粉墙黛瓦、石狮端立的大宅子门口,一辆马车,几副装货的车架已经准备妥了。裴菱站在车架前,看着大门内侧的影壁出神。如果他不出来,真的要派人进去强行带他出来吗?她不愿意走到这一步,她和他之间,不该闹到这步田地。
“大小姐,我们出发吗?”庄一霸很没有眼力劲儿地问道。
“上官将军,到了业城之后,劳你照看我师兄。”裴菱依旧站着,脸上没有表情。
上官良勋恭敬的一揖,“请大小姐放心。”
“如此,你去请他出来吧。”
上官良勋抬头看了她一眼,迅速低头看向别处,她竟然不是开玩笑。
裴菱的嘴角渐渐泛出笑意,看着一旁的上官良勋。他虽然少言寡语,但是说起话来晓之以情动之以理,很具说服力,这是高长治对他的评价。她一直未曾找到机会试他一试,今日倒是个不可多得的良机。
上官良勋大步走了进去,裴菱看着他的背影,微叹了口气。半柱香过后,却仍不见二人出来,江一柳上前一步低声道:“大小姐,不宜耽搁太久,不如我进去请赵公子吧。”
裴菱摇了摇头,“不急,再等等。”
上官良勋是母妃生前为她挑选的从将,当年她和清和不远万里的从业城来到丰泽,他便一道跟了过来。她在丰泽刀口舔血的这十几年,六君子出了很多力,上官良勋亦功不可没。在她眼里,上官良勋丝毫不比东晋第一名将常琨逊色。

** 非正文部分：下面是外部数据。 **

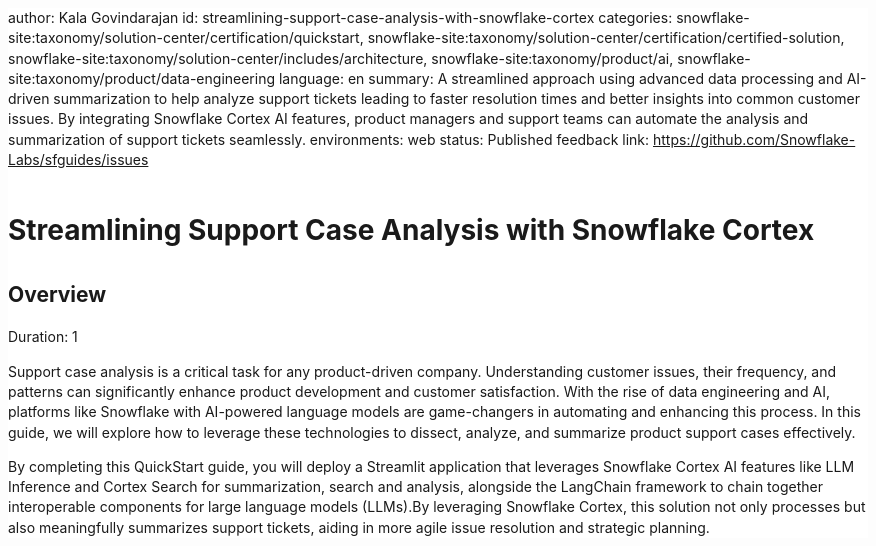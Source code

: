author: Kala Govindarajan
id: streamlining-support-case-analysis-with-snowflake-cortex
categories: snowflake-site:taxonomy/solution-center/certification/quickstart, snowflake-site:taxonomy/solution-center/certification/certified-solution, snowflake-site:taxonomy/solution-center/includes/architecture, snowflake-site:taxonomy/product/ai, snowflake-site:taxonomy/product/data-engineering
language: en
summary: A streamlined approach using advanced data processing and AI-driven summarization to help analyze support tickets leading to faster resolution times and better insights into common customer issues. By integrating Snowflake Cortex AI features, product managers and support teams can automate the analysis and summarization of support tickets seamlessly.
environments: web
status: Published 
feedback link: https://github.com/Snowflake-Labs/sfguides/issues

# Streamlining Support Case Analysis with Snowflake Cortex

## Overview 
Duration: 1

Support case analysis is a critical task for any product-driven company. Understanding customer issues, their frequency, and patterns can significantly enhance product development and customer satisfaction. With the rise of data engineering and AI, platforms like Snowflake with AI-powered language models are game-changers in automating and enhancing this process. In this guide, we will explore how to leverage these technologies to dissect, analyze, and summarize product support cases effectively.

By completing this QuickStart guide, you will deploy a Streamlit application that leverages Snowflake Cortex AI features like LLM Inference and Cortex Search for summarization, search and analysis, alongside the LangChain framework to chain together interoperable components for large language models (LLMs).By leveraging Snowflake Cortex, this solution not only processes but also meaningfully summarizes support tickets, aiding in more agile issue resolution and strategic planning.
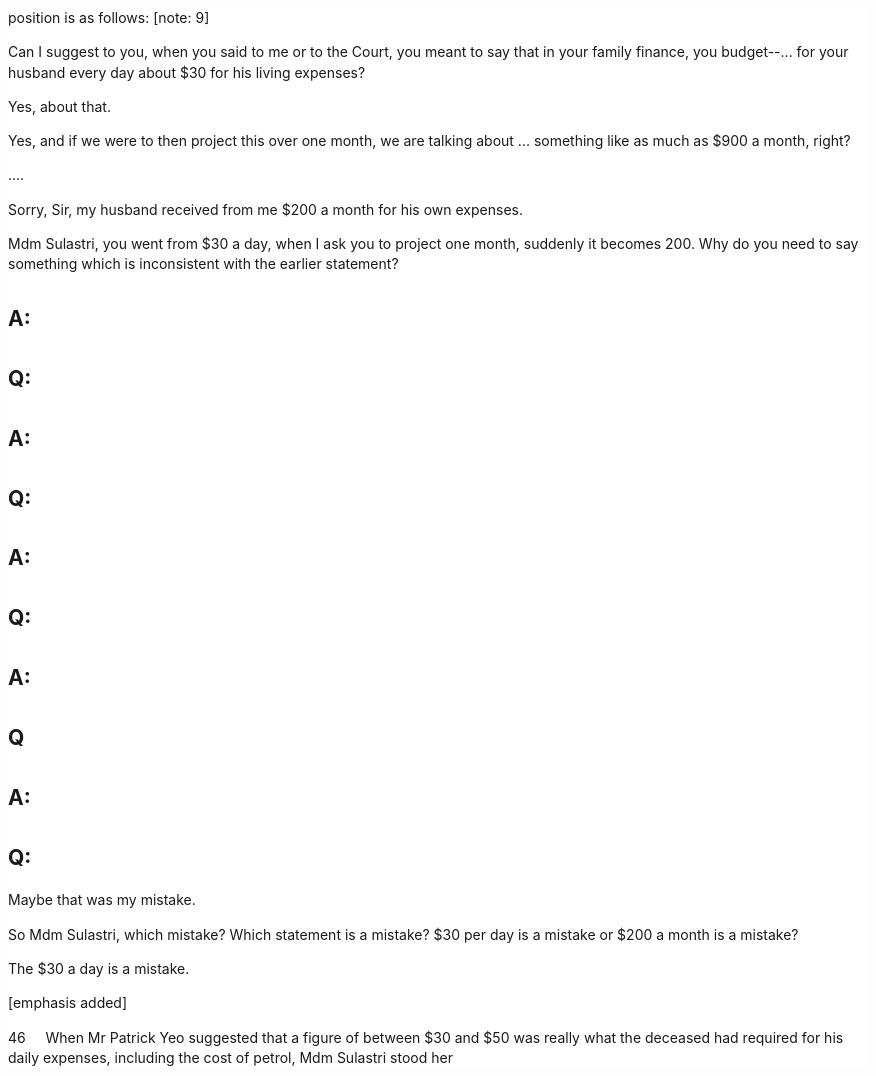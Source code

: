 position is as follows: [note: 9] 

 Can I suggest to you, when you said to me or to the Court, you meant to say that in your family finance, you budget--... for your husband every day about $30 for his living expenses? 

 Yes, about that. 

 Yes, and if we were to then project this over one month, we are talking about ... something like as much as $900 a month, right? 

 .... 

 Sorry, Sir, my husband received from me $200 a month for his own expenses. 

 Mdm Sulastri, you went from $30 a day, when I ask you to project one month, suddenly it becomes 200. Why do you need to say something which is inconsistent with the earlier statement? 


## A: 

## Q: 

## A: 

## Q: 

## A: 

## Q: 

## A: 

## Q 

## A: 

## Q: 

 Maybe that was my mistake. 

 So Mdm Sulastri, which mistake? Which statement is a mistake? $30 per day is a mistake or $200 a month is a mistake? 

 The $30 a day is a mistake. 

 [emphasis added] 

46     When Mr Patrick Yeo suggested that a figure of between $30 and $50 was really what the deceased had required for his daily expenses, including the cost of petrol, Mdm Sulastri stood her 
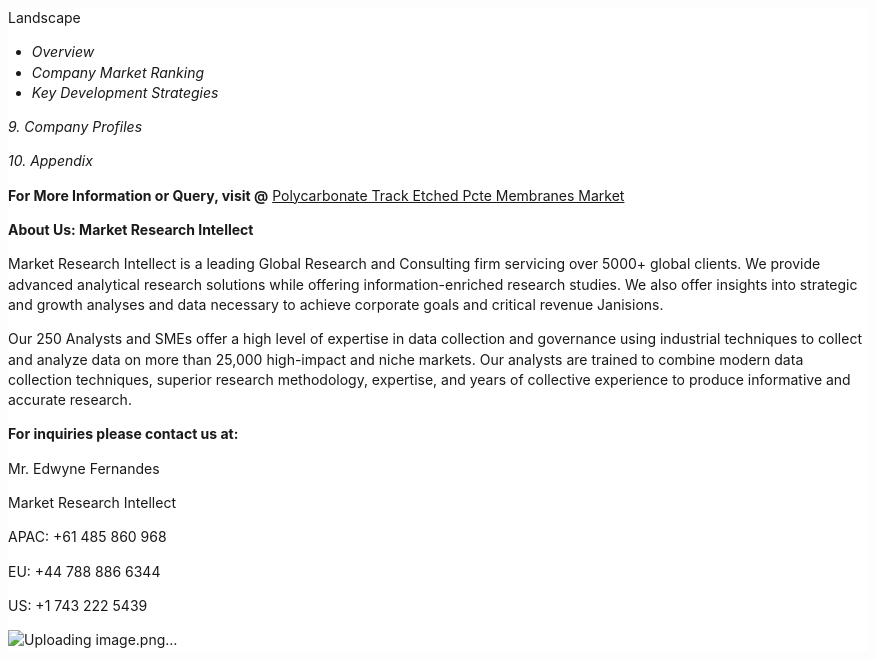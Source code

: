 Landscape</span></em></p><ul><li><em><span class="">Overview</span></em></li><li><em><span class="">Company Market Ranking</span></em></li><li><em><span class="">Key Development Strategies</span></em></li></ul><p><em><span class="font-[700]">9. Company Profiles</span></em></p><p><em><span class="font-[700]">10. Appendix</span></em></p><p><span class="font-[700]"><strong>For More Information or Query, visit&nbsp;@</strong>&nbsp;</span><span class="font-[700]"><a href="https://www.marketresearchintellect.com/product/global-polycarbonate-track-etched-pcte-membranes-market-size-forecast/?utm_source=Linkedin&utm_medium=846" target="_blank" data-tracking-control-name="article-ssr-frontend-pulse_little-text-block" data-tracking-will-navigate="" data-test-link="">Polycarbonate Track Etched Pcte Membranes Market</a></span></p><p><strong><span class="font-[700]">About Us: Market Research Intellect</span></strong></p><p><span class="">Market Research Intellect is a leading Global Research and Consulting firm servicing over 5000+ global clients. We provide advanced analytical research solutions while offering information-enriched research studies.&nbsp;</span>We also offer insights into strategic and growth analyses and data necessary to achieve corporate goals and critical revenue Janisions.</p><p><span class="">Our 250 Analysts and SMEs offer a high level of expertise in data collection and governance using industrial techniques to collect and analyze data on more than 25,000 high-impact and niche markets. Our analysts are trained to combine modern data collection techniques, superior research methodology, expertise, and years of collective experience to produce informative and accurate research.</span></p><p><strong>For inquiries please contact us at:</strong></p><p>Mr. Edwyne Fernandes</p><p>Market Research Intellect</p><p>APAC: +61 485 860 968</p><p>EU: +44 788 886 6344</p><p>US: +1 743 222 5439</p>
![Uploading image.png…]()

又过了约莫半柱香的功夫,赵青衣和上官良勋一前一后走了出来。
裴菱笑了。很多年后她回忆往事,云阳县城的这一幕,竟不是她以为的开始。
☆、辽王一
秋的寒意深了,有了几分冬的冷冽。
从云阳县城往业城的一路,走走停停。途中,遭遇了两次夜袭,青衣看着觉得凶险,可裴菱早已见怪不怪,更何况她身边有六君子,还有一位出色的将军,真的没什么好怕的。她回业城祭祖探亲的消息早就派人送到了她父王手里,她觉得有些意外,过了这么久,仍是有人不愿看到她姐妹。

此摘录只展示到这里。